Your instructions.
Each line of the material holding the word "process" must be identified and copied.

Dataset extract.
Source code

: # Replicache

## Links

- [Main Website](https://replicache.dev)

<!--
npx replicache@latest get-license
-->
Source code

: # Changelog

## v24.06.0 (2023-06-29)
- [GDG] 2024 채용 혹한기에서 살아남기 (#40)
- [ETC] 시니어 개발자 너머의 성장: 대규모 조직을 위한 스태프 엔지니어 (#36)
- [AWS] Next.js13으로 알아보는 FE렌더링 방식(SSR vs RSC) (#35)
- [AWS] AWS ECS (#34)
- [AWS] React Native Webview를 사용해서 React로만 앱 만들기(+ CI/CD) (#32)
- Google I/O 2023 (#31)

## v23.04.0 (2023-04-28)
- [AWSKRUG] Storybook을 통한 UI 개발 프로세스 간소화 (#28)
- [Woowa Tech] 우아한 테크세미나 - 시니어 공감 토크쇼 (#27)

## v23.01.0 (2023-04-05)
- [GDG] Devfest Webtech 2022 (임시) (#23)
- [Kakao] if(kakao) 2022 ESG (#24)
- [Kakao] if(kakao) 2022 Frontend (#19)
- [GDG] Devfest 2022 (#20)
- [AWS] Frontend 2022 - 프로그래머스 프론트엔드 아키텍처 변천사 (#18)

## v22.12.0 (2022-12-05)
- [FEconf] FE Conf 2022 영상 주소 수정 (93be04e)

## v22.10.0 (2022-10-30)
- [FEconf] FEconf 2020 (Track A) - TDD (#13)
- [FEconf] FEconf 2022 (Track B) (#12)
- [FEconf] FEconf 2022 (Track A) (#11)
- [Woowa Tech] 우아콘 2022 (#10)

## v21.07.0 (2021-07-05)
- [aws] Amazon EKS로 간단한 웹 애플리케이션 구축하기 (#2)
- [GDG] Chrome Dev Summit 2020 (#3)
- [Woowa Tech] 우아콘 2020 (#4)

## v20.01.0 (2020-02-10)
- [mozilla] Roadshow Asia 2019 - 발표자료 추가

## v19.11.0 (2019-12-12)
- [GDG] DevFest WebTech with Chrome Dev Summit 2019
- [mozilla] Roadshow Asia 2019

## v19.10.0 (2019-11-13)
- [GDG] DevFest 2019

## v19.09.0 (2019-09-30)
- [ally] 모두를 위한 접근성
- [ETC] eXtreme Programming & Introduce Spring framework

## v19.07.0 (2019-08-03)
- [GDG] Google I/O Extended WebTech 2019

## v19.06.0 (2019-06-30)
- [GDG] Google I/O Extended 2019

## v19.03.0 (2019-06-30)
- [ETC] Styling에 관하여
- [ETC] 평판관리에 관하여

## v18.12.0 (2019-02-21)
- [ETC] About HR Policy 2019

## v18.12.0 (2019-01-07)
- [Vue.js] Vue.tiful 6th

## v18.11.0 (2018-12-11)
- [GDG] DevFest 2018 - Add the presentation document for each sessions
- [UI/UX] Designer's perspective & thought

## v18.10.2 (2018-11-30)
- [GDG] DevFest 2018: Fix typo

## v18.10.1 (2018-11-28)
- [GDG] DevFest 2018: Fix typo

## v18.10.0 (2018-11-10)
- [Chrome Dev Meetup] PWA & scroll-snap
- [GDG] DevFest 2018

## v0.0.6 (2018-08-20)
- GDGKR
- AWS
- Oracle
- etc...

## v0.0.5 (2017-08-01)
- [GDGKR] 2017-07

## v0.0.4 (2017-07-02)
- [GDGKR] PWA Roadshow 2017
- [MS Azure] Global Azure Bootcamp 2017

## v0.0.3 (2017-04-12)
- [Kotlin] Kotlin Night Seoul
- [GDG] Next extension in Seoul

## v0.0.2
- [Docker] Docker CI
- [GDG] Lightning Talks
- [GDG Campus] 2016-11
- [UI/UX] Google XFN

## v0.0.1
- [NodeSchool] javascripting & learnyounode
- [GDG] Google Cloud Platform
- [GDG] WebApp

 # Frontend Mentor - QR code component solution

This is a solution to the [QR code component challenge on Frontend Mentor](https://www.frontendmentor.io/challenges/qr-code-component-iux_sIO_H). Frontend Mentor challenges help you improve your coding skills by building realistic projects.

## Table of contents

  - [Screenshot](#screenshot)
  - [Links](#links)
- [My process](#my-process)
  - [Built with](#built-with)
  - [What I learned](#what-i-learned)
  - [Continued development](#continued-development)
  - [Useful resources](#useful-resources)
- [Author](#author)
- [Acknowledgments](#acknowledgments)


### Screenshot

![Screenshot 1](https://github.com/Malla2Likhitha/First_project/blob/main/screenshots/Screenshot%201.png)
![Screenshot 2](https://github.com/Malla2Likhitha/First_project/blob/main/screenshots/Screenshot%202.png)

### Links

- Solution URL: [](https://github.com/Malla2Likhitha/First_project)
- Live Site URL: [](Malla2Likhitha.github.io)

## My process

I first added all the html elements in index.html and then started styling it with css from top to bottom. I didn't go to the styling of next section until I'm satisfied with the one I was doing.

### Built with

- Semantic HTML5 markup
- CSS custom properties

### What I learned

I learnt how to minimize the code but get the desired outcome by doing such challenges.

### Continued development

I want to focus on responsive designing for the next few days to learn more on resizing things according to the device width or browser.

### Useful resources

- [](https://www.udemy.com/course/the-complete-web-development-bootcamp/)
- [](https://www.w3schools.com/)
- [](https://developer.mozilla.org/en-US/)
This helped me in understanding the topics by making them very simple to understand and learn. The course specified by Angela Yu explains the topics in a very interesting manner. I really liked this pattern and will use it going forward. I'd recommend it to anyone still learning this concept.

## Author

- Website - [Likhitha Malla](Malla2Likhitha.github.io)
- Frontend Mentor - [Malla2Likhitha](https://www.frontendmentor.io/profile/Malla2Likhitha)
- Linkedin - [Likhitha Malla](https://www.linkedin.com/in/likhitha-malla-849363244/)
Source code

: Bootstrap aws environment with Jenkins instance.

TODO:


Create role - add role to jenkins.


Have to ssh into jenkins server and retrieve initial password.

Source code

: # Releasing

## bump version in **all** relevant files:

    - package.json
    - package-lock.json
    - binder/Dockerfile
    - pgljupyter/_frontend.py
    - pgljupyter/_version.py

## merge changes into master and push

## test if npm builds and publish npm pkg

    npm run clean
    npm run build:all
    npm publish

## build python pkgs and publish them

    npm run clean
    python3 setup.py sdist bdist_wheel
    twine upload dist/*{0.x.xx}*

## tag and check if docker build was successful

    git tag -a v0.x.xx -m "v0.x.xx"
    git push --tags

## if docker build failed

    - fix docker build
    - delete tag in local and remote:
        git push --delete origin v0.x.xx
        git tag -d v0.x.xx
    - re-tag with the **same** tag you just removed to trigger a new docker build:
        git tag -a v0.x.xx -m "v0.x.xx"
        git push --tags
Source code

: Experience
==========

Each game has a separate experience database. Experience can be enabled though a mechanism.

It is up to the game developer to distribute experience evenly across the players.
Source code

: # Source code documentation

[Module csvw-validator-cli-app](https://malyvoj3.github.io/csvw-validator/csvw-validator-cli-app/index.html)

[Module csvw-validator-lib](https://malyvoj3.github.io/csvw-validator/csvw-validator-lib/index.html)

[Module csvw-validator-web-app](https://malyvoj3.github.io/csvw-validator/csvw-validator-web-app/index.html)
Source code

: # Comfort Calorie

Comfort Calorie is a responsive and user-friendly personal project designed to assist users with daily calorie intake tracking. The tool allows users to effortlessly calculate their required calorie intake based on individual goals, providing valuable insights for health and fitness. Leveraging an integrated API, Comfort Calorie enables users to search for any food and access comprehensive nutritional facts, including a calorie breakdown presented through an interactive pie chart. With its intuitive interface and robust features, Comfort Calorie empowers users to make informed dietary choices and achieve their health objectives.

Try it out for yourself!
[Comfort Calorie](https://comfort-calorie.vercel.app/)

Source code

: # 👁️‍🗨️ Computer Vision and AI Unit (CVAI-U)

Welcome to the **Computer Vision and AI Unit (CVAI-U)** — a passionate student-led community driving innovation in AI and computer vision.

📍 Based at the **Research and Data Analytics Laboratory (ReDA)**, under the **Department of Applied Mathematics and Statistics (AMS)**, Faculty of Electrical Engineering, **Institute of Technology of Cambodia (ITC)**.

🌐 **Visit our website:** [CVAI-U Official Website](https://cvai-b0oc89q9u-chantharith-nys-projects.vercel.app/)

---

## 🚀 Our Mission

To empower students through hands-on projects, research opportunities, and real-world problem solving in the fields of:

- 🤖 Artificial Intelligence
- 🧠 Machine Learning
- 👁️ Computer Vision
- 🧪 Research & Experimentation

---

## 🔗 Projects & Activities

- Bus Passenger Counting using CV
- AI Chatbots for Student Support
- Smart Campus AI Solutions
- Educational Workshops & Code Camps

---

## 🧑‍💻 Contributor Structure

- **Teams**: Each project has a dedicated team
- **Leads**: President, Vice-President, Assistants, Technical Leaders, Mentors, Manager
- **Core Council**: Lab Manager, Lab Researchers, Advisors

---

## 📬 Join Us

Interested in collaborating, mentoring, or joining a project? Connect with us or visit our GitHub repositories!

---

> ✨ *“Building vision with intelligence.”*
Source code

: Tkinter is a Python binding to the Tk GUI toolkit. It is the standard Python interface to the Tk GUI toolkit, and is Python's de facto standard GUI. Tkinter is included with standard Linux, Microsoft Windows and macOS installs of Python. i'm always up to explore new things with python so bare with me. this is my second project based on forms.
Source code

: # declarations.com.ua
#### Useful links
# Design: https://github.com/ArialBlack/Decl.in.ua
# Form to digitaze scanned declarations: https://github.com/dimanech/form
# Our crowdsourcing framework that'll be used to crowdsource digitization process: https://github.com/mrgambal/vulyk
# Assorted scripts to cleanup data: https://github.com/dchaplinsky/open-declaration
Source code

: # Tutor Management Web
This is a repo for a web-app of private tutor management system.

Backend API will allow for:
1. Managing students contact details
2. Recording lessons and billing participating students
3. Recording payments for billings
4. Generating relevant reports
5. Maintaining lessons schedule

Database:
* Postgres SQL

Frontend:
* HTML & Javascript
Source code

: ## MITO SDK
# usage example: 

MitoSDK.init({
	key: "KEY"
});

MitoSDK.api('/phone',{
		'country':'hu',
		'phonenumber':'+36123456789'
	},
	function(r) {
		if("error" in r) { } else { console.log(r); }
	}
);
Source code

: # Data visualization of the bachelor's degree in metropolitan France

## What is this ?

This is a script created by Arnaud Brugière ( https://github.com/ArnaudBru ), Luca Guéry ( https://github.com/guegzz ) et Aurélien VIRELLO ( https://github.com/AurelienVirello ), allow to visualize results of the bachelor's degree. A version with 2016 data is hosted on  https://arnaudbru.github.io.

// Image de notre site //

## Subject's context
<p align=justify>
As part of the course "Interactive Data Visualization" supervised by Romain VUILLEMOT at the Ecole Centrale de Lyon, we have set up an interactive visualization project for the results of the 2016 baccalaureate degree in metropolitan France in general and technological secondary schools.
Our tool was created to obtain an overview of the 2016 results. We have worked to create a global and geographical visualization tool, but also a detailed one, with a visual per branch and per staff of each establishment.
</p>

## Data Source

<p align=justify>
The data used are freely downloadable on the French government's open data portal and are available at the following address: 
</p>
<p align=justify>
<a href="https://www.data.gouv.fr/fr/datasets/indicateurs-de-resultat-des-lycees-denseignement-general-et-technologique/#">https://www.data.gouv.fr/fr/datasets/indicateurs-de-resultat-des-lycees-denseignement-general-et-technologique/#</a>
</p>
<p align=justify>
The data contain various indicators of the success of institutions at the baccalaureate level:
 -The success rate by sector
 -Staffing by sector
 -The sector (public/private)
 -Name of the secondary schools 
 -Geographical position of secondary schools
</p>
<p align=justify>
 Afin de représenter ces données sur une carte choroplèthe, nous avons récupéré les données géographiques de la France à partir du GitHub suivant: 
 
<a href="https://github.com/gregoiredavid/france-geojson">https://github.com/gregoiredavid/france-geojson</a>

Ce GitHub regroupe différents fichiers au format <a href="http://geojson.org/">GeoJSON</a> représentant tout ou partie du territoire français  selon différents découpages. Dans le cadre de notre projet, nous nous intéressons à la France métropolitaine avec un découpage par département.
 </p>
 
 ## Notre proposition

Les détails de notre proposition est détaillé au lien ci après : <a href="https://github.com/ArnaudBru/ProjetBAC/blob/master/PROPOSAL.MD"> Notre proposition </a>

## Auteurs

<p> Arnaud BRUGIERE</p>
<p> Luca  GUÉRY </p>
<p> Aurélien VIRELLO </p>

Finished task.
- [My process](#my-process)
## My process
# Our crowdsourcing framework that'll be used to crowdsource digitization process: https://github.com/mrgambal/vulyk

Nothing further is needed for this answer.